Can Greece Count on Tourism to Rescue it From its Economic Hole?

Travel Blog  •  Michael Yessis  •  06.22.10 | 4:59 PM ET

It’s sure trying. World Hum contributor Joanna Kakissis reports for NPR on Greece’s efforts to lure visitors and fight the perception that rioters plague the country. One key target market: Germans.

German politicians are not popular in Greece. Greeks see them as the instigators of austerity measures that will mean years of recession ahead. The German media has also played up the rift between the two countries.

And that seems to be reflected in the number of Germans avoiding holidays here.
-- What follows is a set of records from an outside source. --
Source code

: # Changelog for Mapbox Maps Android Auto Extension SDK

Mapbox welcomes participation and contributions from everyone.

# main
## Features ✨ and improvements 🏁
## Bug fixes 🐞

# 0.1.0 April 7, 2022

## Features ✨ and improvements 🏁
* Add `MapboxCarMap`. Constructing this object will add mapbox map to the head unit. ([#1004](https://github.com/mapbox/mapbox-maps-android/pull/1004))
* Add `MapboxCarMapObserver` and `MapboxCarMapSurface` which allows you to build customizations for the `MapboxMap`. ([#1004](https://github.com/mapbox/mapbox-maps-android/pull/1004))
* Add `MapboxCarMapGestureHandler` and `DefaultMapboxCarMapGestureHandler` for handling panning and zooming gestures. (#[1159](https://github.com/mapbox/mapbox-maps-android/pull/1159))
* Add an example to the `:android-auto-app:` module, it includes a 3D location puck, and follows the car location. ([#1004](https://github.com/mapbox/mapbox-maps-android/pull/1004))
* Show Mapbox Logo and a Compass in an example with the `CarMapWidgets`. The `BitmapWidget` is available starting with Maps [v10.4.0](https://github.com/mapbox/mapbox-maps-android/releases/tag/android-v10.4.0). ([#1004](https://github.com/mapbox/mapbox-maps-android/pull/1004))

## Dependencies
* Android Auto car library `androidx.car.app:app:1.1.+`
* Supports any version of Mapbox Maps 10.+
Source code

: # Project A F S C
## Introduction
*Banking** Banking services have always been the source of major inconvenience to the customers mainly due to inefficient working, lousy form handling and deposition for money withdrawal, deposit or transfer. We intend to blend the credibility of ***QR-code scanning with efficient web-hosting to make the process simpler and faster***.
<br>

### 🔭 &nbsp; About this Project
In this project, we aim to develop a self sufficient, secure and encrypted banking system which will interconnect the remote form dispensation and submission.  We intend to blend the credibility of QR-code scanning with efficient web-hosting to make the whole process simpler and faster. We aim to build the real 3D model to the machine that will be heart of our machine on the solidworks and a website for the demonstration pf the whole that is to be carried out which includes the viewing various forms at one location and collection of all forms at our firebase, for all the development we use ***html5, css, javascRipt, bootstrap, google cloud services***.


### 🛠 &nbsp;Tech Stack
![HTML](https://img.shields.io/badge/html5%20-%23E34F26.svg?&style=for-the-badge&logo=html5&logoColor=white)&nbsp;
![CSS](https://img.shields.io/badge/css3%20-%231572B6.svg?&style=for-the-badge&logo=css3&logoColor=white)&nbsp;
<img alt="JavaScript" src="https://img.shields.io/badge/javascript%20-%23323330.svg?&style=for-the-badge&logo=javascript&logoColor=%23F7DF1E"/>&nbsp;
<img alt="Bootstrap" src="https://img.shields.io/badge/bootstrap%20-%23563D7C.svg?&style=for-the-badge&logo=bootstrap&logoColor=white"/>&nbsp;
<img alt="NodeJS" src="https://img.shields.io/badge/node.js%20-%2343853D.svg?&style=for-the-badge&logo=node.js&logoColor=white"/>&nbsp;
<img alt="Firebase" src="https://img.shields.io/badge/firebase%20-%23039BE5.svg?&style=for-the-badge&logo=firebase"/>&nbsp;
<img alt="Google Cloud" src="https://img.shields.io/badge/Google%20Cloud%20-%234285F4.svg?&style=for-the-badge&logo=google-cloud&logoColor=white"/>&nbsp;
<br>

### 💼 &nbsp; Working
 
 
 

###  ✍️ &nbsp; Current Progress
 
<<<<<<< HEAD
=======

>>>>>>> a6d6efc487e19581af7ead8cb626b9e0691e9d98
Germans usually make up about 15 percent of visitors to Greece. But the Association of Greek Tourism Enterprises estimates that 300,000 of them—or about 12 percent of the Germans who come to Greece annually—will stay away this year. About 16 million travelers visit Greece each year.

So Greece’s tourism ministry is trying to restore the country’s image in Germany and beyond.
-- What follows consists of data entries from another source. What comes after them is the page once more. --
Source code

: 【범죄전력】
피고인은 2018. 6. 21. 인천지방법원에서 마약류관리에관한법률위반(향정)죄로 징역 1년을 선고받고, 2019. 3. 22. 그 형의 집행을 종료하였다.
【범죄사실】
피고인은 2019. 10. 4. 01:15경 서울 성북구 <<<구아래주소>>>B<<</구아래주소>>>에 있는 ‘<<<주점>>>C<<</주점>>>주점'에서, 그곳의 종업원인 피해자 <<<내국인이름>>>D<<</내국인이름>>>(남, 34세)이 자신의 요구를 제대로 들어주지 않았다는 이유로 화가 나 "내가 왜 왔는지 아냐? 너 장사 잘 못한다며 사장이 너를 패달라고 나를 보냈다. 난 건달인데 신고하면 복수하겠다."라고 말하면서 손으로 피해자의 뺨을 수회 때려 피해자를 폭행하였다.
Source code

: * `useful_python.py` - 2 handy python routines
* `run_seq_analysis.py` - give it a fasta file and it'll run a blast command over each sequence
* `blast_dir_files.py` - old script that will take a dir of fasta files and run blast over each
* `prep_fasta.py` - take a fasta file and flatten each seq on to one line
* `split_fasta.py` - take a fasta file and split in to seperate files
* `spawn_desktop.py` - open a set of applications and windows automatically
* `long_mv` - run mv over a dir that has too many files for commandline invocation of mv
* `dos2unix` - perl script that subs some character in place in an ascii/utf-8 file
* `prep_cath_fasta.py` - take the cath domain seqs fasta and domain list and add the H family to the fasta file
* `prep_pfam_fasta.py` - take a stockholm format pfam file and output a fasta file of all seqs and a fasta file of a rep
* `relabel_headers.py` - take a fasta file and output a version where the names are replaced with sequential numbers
Greece’s government has also “offered to compensate tourists stranded by labour unrest ahead of a new travel strike,” according to AFP



4 Comments for Can Greece Count on Tourism to Rescue it From its Economic Hole?

Laura 06.23.10 | 12:25 PM ET

I wonder what percentage of Greece’s tourism trade generally comes from Germany.  I worry for Greece if they’re really counting on tourism to bring them up through the recession.
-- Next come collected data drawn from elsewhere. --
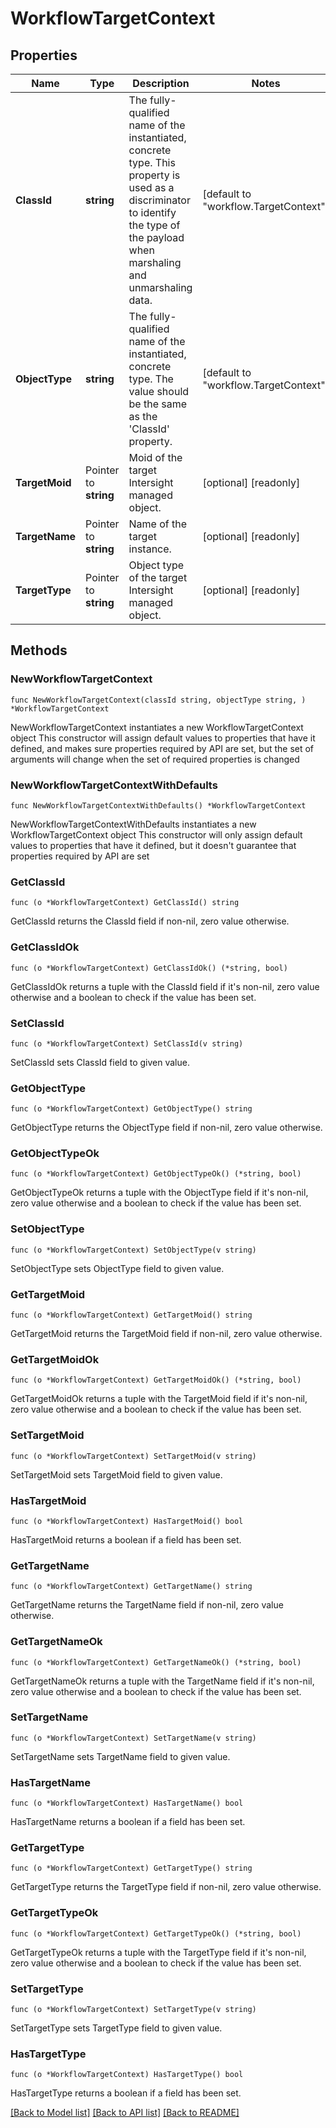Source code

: # WorkflowTargetContext

## Properties

Name | Type | Description | Notes
------------ | ------------- | ------------- | -------------
**ClassId** | **string** | The fully-qualified name of the instantiated, concrete type. This property is used as a discriminator to identify the type of the payload when marshaling and unmarshaling data. | [default to "workflow.TargetContext"]
**ObjectType** | **string** | The fully-qualified name of the instantiated, concrete type. The value should be the same as the &#39;ClassId&#39; property. | [default to "workflow.TargetContext"]
**TargetMoid** | Pointer to **string** | Moid of the target Intersight managed object. | [optional] [readonly] 
**TargetName** | Pointer to **string** | Name of the target instance. | [optional] [readonly] 
**TargetType** | Pointer to **string** | Object type of the target Intersight managed object. | [optional] [readonly] 

## Methods

### NewWorkflowTargetContext

`func NewWorkflowTargetContext(classId string, objectType string, ) *WorkflowTargetContext`

NewWorkflowTargetContext instantiates a new WorkflowTargetContext object
This constructor will assign default values to properties that have it defined,
and makes sure properties required by API are set, but the set of arguments
will change when the set of required properties is changed

### NewWorkflowTargetContextWithDefaults

`func NewWorkflowTargetContextWithDefaults() *WorkflowTargetContext`

NewWorkflowTargetContextWithDefaults instantiates a new WorkflowTargetContext object
This constructor will only assign default values to properties that have it defined,
but it doesn't guarantee that properties required by API are set

### GetClassId

`func (o *WorkflowTargetContext) GetClassId() string`

GetClassId returns the ClassId field if non-nil, zero value otherwise.

### GetClassIdOk

`func (o *WorkflowTargetContext) GetClassIdOk() (*string, bool)`

GetClassIdOk returns a tuple with the ClassId field if it's non-nil, zero value otherwise
and a boolean to check if the value has been set.

### SetClassId

`func (o *WorkflowTargetContext) SetClassId(v string)`

SetClassId sets ClassId field to given value.


### GetObjectType

`func (o *WorkflowTargetContext) GetObjectType() string`

GetObjectType returns the ObjectType field if non-nil, zero value otherwise.

### GetObjectTypeOk

`func (o *WorkflowTargetContext) GetObjectTypeOk() (*string, bool)`

GetObjectTypeOk returns a tuple with the ObjectType field if it's non-nil, zero value otherwise
and a boolean to check if the value has been set.

### SetObjectType

`func (o *WorkflowTargetContext) SetObjectType(v string)`

SetObjectType sets ObjectType field to given value.


### GetTargetMoid

`func (o *WorkflowTargetContext) GetTargetMoid() string`

GetTargetMoid returns the TargetMoid field if non-nil, zero value otherwise.

### GetTargetMoidOk

`func (o *WorkflowTargetContext) GetTargetMoidOk() (*string, bool)`

GetTargetMoidOk returns a tuple with the TargetMoid field if it's non-nil, zero value otherwise
and a boolean to check if the value has been set.

### SetTargetMoid

`func (o *WorkflowTargetContext) SetTargetMoid(v string)`

SetTargetMoid sets TargetMoid field to given value.

### HasTargetMoid

`func (o *WorkflowTargetContext) HasTargetMoid() bool`

HasTargetMoid returns a boolean if a field has been set.

### GetTargetName

`func (o *WorkflowTargetContext) GetTargetName() string`

GetTargetName returns the TargetName field if non-nil, zero value otherwise.

### GetTargetNameOk

`func (o *WorkflowTargetContext) GetTargetNameOk() (*string, bool)`

GetTargetNameOk returns a tuple with the TargetName field if it's non-nil, zero value otherwise
and a boolean to check if the value has been set.

### SetTargetName

`func (o *WorkflowTargetContext) SetTargetName(v string)`

SetTargetName sets TargetName field to given value.

### HasTargetName

`func (o *WorkflowTargetContext) HasTargetName() bool`

HasTargetName returns a boolean if a field has been set.

### GetTargetType

`func (o *WorkflowTargetContext) GetTargetType() string`

GetTargetType returns the TargetType field if non-nil, zero value otherwise.

### GetTargetTypeOk

`func (o *WorkflowTargetContext) GetTargetTypeOk() (*string, bool)`

GetTargetTypeOk returns a tuple with the TargetType field if it's non-nil, zero value otherwise
and a boolean to check if the value has been set.

### SetTargetType

`func (o *WorkflowTargetContext) SetTargetType(v string)`

SetTargetType sets TargetType field to given value.

### HasTargetType

`func (o *WorkflowTargetContext) HasTargetType() bool`

HasTargetType returns a boolean if a field has been set.


[[Back to Model list]](../README.md#documentation-for-models) [[Back to API list]](../README.md#documentation-for-api-endpoints) [[Back to README]](../README.md)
Grizzly Bear Mom 06.25.10 | 11:36 AM ET

It is just silliness to cancel travel plans week ahead of time because of a little unstabiilty in the government.  This is all going to blow over by holiday time. 

I wonder if the oh so practical Germans are canceling their plans not for political or safety reasons, but to “Pay the Greeks back” for the extravagance Berlin feels that it has to pay for.

Mona Lisa 07.01.10 | 6:34 PM ET

I think it is the moment of truth. All the negative publicity about Greece at their moment of weakness shows that Germans are obviously NOT very good friends of Greece. Greeks have to realize who their friends are and decide that doing business with Germany may not be a good idea. This includes stop buying German products and using German services like flying with Lufthansa.

Mona Lisa 07.01.10 | 6:45 PM ET

Who is ultimately hurt by a weak Greece but German banks and bondholders. If Greece becomes insolvent, these guys will have to pick up the tab.Greeks owe their debts mainly to German and French banks. Greeks are making an enormous effort to pay back their debts by enforcing austericy measures and turning their economy upside down to fix the ills.  What they are trying to do is be responsible to their obligations to the German banks. How is this wrong?